Era tal el nerviosismo que tenía que me resultaba bastante difícil mantenerle apuntado.
- ¡Tranquilícese hombre! - le rogué - con este trajín se me va a disparar la pistola.
Se paró en seco y se acercó a mí, apoyándose en la barra preguntó:
- ¿Y qué es exactamente lo que ha descubierto?
- Que lo mataron por meterse donde no lo llamaban, por estar a punto de demostrar que era su bisabuelo quien conducía la carroza aquella noche.
- Le repito - subió el tono- que mi bisabuelo estaba en una silla de ruedas. La tengo en el sótano de mi casa. Puede ir usted mismo a comprobarlo.
- Está bien - accedí - usted primero.
Se puso en marcha y yo iba detrás cubriendo sus espaldas con mi pistola.
Cuando llegó a donde estaba Jonás, el camarero, lo obligó a levantarse del suelo. Éste obedeció sin rechistar.
Salimos de la taberna y nos dirigimos a la maltrecha mansión. Yo sólo estaba atento del conde. El otro estaba tan mareado que era imposible que intentara hacerme algo.
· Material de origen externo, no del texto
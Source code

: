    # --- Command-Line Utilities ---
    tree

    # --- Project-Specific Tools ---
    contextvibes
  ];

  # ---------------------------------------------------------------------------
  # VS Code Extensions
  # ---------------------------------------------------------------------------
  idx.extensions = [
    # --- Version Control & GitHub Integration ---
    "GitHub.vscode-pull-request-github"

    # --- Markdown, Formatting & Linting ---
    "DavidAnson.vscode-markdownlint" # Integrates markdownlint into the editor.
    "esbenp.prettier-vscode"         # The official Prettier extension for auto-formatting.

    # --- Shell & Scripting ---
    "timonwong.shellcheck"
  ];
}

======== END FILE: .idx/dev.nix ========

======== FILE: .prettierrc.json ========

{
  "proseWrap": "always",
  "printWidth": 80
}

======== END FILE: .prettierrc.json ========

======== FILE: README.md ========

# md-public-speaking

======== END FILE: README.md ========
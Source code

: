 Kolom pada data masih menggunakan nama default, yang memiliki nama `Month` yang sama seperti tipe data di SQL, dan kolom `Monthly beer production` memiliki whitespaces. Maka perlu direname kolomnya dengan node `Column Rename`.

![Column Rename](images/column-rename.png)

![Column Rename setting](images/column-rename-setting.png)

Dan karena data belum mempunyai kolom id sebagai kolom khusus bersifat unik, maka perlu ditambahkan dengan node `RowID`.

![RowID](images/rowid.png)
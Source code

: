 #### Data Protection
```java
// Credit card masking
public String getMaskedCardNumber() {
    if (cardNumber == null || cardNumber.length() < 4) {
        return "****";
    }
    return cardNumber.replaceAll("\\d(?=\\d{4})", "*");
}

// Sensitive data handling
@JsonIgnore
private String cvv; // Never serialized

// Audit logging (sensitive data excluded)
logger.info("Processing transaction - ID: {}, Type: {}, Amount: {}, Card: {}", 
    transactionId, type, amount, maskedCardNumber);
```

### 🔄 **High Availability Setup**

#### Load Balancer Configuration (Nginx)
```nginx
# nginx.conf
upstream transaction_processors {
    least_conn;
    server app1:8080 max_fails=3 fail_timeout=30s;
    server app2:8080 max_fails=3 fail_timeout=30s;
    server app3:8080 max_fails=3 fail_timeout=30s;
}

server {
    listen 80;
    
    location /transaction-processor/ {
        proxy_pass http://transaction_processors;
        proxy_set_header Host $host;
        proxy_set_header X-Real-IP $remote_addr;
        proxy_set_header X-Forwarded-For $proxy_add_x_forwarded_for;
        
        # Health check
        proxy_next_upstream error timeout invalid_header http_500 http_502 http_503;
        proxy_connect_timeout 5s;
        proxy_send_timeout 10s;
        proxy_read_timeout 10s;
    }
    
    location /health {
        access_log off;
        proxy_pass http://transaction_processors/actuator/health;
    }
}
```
Entramos dentro. No tenía mayordomo ni nada que se le pareciese. El polvo cubría todos los trastos viejos que había. Llegamos a un sucio portón con un artilugio redondo y enorme que servía para abrir. Estaba completamente oxidado.
Como si de una puerta de seguridad de un banco se tratara empezó el dueño a abrirla con dificultad.
Cogió una antorcha, que vagamente nos iluminaba los peldaños de la escalera, y bajamos abajo. Iluminó una vieja silla de ruedas de madera.
- ¿La ve usted? - preguntó con ironía.
La puerta comenzó a cerrarse. Era Jonás que quería dejarnos encerrados allí.